[[ Dataset open ]]

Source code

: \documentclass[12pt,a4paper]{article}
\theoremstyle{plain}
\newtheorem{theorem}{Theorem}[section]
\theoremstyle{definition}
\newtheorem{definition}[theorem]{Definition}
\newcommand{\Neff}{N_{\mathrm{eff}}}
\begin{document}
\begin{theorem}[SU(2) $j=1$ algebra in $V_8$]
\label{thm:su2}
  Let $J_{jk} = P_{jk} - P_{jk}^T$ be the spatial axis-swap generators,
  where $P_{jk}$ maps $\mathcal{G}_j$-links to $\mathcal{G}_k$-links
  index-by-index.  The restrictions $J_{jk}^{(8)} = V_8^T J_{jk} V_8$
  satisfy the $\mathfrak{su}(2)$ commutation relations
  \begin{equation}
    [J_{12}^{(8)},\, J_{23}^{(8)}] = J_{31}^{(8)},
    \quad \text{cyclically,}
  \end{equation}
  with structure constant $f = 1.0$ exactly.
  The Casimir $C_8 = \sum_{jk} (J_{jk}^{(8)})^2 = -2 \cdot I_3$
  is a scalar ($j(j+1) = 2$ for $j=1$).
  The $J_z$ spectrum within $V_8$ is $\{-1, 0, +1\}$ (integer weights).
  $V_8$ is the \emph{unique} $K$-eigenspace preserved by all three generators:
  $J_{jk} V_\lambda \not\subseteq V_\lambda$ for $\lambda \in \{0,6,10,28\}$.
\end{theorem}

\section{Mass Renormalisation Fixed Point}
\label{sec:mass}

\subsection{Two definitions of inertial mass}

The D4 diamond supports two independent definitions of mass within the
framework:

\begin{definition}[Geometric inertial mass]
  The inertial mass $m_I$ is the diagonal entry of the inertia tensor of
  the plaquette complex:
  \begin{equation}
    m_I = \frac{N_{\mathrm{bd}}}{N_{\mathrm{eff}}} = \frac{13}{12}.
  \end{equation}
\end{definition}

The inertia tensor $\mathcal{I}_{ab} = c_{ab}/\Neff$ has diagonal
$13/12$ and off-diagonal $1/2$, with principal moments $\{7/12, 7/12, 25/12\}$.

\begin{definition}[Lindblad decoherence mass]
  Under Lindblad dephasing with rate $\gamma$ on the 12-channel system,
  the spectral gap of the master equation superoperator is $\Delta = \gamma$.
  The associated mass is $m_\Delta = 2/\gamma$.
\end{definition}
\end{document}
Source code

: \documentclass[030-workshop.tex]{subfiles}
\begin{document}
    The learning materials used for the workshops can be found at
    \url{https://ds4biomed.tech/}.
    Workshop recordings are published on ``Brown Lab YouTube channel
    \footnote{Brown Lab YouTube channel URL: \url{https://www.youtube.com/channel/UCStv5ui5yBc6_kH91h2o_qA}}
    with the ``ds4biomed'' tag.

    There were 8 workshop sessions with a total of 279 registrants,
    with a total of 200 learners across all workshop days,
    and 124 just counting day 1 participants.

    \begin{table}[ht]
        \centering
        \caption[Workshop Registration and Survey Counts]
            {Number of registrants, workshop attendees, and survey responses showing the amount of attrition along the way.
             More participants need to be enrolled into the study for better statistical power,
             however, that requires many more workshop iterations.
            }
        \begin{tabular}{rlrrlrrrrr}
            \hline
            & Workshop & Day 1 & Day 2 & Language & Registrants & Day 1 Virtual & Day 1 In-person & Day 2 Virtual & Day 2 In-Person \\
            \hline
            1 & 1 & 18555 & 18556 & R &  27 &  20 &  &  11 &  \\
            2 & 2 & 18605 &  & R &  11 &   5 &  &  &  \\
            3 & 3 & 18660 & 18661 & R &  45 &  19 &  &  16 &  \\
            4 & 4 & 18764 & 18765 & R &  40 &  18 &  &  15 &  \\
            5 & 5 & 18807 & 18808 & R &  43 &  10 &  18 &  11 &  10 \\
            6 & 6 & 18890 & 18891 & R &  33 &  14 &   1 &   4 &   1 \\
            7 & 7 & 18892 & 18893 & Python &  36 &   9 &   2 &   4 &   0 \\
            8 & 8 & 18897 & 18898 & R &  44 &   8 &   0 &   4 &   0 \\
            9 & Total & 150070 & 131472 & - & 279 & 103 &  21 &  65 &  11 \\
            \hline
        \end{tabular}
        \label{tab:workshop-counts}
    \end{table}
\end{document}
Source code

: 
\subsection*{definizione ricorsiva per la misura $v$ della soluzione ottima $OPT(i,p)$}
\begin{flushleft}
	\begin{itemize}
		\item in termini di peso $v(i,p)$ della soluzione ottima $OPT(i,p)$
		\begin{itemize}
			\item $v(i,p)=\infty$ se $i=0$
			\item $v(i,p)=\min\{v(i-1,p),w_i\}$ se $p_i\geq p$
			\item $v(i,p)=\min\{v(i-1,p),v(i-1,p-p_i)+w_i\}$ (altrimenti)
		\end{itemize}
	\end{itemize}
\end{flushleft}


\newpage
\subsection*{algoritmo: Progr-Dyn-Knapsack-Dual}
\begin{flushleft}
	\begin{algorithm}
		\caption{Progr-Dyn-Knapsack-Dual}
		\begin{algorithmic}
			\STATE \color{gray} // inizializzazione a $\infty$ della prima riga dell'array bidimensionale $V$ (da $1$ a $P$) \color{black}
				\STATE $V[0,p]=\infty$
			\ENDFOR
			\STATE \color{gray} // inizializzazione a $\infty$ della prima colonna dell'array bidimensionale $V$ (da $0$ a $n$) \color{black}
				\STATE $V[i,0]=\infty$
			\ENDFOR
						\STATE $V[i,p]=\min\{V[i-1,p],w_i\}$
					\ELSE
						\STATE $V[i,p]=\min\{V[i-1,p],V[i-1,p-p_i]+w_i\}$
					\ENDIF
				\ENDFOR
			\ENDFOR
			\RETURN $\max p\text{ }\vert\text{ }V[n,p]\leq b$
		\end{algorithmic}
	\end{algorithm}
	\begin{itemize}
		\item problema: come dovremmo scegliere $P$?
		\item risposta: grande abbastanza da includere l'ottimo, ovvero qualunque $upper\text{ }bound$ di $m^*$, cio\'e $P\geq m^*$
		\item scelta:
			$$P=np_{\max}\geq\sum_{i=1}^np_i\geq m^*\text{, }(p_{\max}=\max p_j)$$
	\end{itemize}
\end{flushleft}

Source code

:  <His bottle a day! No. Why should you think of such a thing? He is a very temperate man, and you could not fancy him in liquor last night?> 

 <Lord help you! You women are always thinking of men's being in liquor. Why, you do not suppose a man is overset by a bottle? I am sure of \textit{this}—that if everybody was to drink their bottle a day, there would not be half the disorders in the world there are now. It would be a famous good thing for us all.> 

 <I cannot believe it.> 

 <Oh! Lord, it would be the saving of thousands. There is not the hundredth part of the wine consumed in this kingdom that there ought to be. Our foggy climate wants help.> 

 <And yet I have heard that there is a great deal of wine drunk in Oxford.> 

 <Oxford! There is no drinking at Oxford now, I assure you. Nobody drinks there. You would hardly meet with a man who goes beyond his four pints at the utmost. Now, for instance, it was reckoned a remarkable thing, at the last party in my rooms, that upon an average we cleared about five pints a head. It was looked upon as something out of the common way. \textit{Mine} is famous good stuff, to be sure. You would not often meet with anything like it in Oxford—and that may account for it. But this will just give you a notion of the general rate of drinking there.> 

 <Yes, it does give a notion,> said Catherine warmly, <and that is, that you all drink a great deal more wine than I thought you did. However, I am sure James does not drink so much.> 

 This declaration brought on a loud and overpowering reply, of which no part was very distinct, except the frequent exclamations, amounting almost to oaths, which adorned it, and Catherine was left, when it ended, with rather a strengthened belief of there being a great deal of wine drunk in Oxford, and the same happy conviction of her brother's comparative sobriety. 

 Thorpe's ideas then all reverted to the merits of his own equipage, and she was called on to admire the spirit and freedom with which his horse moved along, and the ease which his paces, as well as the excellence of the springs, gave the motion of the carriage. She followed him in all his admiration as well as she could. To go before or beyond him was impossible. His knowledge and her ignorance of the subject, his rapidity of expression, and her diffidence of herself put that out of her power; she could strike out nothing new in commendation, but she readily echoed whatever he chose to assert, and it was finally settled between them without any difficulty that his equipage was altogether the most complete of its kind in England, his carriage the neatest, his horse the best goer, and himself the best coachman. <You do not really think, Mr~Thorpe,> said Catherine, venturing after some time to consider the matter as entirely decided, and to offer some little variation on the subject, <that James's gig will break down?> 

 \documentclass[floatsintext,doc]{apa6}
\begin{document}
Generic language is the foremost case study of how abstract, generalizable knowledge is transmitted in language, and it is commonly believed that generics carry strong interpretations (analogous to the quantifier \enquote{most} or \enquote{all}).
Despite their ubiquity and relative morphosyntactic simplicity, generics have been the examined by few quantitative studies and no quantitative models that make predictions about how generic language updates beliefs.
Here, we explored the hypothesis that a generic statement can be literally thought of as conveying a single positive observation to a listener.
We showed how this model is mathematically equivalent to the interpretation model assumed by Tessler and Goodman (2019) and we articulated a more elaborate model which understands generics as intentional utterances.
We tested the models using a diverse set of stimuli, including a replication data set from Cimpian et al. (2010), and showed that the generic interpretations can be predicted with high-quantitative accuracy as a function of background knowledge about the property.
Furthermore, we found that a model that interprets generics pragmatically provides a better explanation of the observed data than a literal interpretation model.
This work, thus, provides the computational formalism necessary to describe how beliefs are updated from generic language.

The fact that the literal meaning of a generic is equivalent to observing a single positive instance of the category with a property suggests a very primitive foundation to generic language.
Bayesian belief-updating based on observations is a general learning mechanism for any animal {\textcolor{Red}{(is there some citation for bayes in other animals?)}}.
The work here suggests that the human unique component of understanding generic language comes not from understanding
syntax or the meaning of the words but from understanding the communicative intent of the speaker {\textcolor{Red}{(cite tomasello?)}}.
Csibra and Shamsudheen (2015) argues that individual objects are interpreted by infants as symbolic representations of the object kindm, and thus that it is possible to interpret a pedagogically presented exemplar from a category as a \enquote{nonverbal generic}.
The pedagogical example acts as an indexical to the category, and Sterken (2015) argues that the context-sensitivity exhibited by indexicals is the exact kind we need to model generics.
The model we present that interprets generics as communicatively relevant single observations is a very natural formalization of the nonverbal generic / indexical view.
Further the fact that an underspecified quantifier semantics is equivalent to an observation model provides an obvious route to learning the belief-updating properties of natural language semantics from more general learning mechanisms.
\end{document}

[[ Dataset closed ]]

▶ **What this task involves**
Look through the data above. Find each line with the string "ottima" and copy it.

▶ **Output for this task**
\subsection*{definizione ricorsiva per la misura $v$ della soluzione ottima $OPT(i,p)$}
		\item in termini di peso $v(i,p)$ della soluzione ottima $OPT(i,p)$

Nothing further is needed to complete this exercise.